Tuesday, 22 August 2017

Historical Russell

This morning Mrs Tofas group, Miss Stones group and Michael from Adventure for Good headed to Russell town to explore some of the museums and historical sites there. We were looking forward to learning about what the area was like around the time the Treaty of Waitangi was signed.  At this time, the capital of New Zealand was in the Bay of Islands, so this was were most of the trade was carried out and where a lot of Europeans headed.

We first stopped off at Christ Church or  Te Whare Karakia o Kororareka which is New Zealand's oldest church! The church was built in 1835 by some of the early missionaries (European priests and Christians who wanted to teach the Maori about Christianity). It's first service was held in 1836 and the priests spoke both Te Reo and English. It was visited by lots of Maori and Europeans, including William Hobson and it is the Burial place of Ngāpuhi chief Tamati Waka Nene.

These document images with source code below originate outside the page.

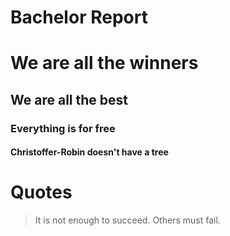 Bachelor Report
===============
# We are all the winners

## We are all the best

### Everything is for free

#### Christoffer-Robin doesn't have a tree

# Quotes

> It is not enough to succeed. Others must fail.
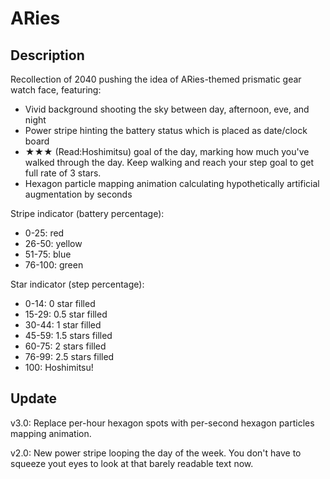 ﻿# ARies

## Description

Recollection of 2040 pushing the idea of ARies-themed prismatic gear watch face, featuring:
- Vivid background shooting the sky between day, afternoon, eve, and night
- Power stripe hinting the battery status which is placed as date/clock board
- ★★★ (Read:Hoshimitsu) goal of the day, marking how much you've walked through the day. Keep walking and reach your step goal to get full rate of 3 stars.
- Hexagon particle mapping animation calculating hypothetically artificial augmentation by seconds

Stripe indicator (battery percentage):
- 0-25: red
- 26-50: yellow
- 51-75: blue
- 76-100: green

Star indicator (step percentage):
- 0-14: 0 star filled
- 15-29: 0.5 star filled
- 30-44: 1 star filled
- 45-59: 1.5 stars filled
- 60-75: 2 stars filled
- 76-99: 2.5 stars filled
- 100: Hoshimitsu!

## Update

v3.0: Replace per-hour hexagon spots with per-second hexagon particles mapping animation.

v2.0: New power stripe looping the day of the week. You don't have to squeeze yout eyes to look at that barely readable text now.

The church is still open and in use to this day and it was been visited by thousands of tourists and public figures over the years, including Queen Elizabeth II, Prince Philip and then Prime Minister David Lange
After this we headed to Pompallier Mission. In 1839, French Catholic Bishop Pompallier bought land in Russell with the intention of building a print works that would create Catholic prayer books in Te Reo Maori. He was the first Catholic missionary to do this and had a difficult job in front of him, as there was a lot of Protestant Missionaries in the area who had already converted Maori and who attended Christ Church. In 1842 the building was operational and they created over 30,000 books until 1850 when the mission left Russell.

Inside Pompallier Mission we were taken on a tour of the building where we were shown how the books were created, from the leather hides that bound the books to the way the words were printed on the paper.

We then headed over to Flagstaff Hill where we visited the flag pole that Hone Heke chopped down three times to protest the Government moving the capital city from Okiato to Auckland. The view up here was stunning and rife with natural wildlife.

To conclude the trip we took a quick look around Russell Museum before we headed back to base camp for some kai.